Although there are several allusions to it made by several scholars within the vast library of biographical works regarding William Butler Yeats, the poet’s intense fear and disdain of aging and death can be discerned with even the most cursory reading of his works. Many of Yeats’ poems reflect an intense dread of the aging process with its decay and impending threat of death on both a physical and spiritual level through the use of imagery and reflection. For W.B. Yeats, there is little that is honorable about becoming an old man, perhaps simply because there is still so much left to do. Despite having lived a life that might appear to the outsider as quite fulfilling, William Butler Yeats remained somewhat hollow and unsatisfied with the great deal of personal and artistic progress he made throughout his long life.

There are several themes that are common throughout the poems of William Butler Yeats. Many of poems by W.B. Yeats reflect an unrelenting obsession with the past—both the distant past and that of his personal life—and these fixations are symbolic of his fear of growing old or aging and a persistent fear of death. There were many things W.B. Yeats wanted to accomplish, one of which was gaining the hand of his long-time love Maud Gonne. Images of her, both as she appeared to him in his memory and as expressed by allusions are frequent throughout Yeats’ poetry as are his numerous references to the grim process of aging and preparing for death. For Yeats, death or even aging alone was not the romantic end or dramatic solution—it was an organic process that caused a man to become hollow and scarecrow-like.

Along with this thesis statement expressed here on the similarities in themes in the poems by W.B. Yeats and their fixation on death and aging, it should also be noted that many of the poems by Yeats induce an image of an aged man as such a scarecrow or as a man in tatters with little left of any substance. Such a man is only able to stagnate in one position and can only look backward since moving forward is no longer a possibility. Although this is a rather bleak image, it is highly representative of the many struggles W.B. Yeats endured in as a young man, a frustrated suitor, a political pioneer, and finally, an aged poet—a sage. Although traces of these themes are recurrent in several poems by William Butler Yeats, “Sailing to Byzantium," “Among Schoolchildren," and “The Circus Animal’s Desertion" portray these complex themes most completely.
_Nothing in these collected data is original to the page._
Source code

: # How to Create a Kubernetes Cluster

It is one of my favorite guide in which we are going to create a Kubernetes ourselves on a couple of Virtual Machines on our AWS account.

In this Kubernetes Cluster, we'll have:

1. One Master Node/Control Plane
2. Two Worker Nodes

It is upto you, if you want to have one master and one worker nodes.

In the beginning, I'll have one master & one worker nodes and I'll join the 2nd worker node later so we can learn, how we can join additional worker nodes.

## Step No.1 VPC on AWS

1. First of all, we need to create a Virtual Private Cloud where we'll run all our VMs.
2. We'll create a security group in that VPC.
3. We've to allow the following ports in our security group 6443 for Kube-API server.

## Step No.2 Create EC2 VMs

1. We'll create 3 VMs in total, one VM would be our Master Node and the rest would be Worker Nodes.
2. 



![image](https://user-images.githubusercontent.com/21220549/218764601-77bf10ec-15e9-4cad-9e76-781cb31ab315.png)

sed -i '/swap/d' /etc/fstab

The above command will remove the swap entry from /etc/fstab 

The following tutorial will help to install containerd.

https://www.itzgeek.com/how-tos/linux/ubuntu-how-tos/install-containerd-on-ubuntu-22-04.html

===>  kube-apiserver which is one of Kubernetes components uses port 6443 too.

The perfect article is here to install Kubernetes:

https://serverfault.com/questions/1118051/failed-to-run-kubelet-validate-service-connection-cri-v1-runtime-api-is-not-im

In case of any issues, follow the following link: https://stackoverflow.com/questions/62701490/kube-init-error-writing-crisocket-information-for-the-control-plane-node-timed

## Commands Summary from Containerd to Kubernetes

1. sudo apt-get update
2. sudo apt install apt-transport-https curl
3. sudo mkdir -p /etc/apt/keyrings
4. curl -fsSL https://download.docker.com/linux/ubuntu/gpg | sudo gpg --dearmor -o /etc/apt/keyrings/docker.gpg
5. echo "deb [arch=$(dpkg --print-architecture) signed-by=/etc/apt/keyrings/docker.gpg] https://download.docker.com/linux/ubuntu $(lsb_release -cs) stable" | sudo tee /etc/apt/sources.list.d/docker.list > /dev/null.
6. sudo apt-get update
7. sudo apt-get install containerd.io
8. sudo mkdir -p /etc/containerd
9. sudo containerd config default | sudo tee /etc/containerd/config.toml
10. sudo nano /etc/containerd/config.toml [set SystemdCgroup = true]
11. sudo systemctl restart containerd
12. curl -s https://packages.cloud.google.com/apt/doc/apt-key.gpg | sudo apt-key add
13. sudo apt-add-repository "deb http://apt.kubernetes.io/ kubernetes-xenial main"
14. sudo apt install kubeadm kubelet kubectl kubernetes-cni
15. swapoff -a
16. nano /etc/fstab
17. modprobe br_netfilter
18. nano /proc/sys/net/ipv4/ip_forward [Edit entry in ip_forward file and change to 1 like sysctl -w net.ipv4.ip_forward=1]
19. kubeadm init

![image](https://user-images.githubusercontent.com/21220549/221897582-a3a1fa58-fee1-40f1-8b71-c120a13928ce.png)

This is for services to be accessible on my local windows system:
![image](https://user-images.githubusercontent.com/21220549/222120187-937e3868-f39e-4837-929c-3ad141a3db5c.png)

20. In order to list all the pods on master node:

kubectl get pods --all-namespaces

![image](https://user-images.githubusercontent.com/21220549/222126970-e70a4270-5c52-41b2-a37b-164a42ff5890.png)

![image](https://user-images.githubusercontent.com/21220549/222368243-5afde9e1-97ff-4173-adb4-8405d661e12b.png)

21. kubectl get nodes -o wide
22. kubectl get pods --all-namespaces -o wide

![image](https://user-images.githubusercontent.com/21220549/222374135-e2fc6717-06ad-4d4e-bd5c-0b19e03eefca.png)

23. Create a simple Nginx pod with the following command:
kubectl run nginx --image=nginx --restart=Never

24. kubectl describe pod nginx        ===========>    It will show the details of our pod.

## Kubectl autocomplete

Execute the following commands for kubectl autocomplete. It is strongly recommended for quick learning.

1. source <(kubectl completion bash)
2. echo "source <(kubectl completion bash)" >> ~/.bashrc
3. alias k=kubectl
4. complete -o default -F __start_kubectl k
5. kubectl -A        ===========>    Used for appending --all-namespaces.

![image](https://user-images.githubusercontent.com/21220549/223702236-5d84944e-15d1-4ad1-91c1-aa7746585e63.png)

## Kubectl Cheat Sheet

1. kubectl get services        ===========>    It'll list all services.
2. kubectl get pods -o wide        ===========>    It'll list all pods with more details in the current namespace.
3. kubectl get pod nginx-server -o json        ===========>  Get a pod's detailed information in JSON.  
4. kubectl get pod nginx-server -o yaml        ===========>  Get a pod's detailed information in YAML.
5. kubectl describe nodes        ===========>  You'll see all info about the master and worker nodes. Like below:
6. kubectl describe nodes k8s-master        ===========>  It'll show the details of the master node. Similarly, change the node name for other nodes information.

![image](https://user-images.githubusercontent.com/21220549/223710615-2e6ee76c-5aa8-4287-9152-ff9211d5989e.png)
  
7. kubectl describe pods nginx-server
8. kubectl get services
One of the most stunning poems reflecting implicit fear of aging in poems by William Butler Yeats occurs throughout “Sailing to Byzantium." This poem was written in 1926 as W.B. Yeats was growing older and beginning to realize the meaning and consequences of old age. “Sailing to Byzantium" reflects the speaker’s desire to return to an older age far from the youthful excesses and their inability to recognize age and wisdom. One of the important quotes from “Sailing to Byzantium” is at the beginning and says, “that is no country for old men. The young / in one another’s arms, birds in the trees—those dying generations" which discusses the reason for the speaker’s journey. He no longer feels he has a place among the youthful exuberance and seeks something more fulfilling and ancient. Although the young represented in the poem by William Butler Yeats, “Sailing to Byzantium” are “those dying generations" they are nonetheless too engaged with their trivialities to understand the pursuits of an old man who feels he is condemned to live in an aging body, or “fastened to a dying animal" while his soul yearns to be free.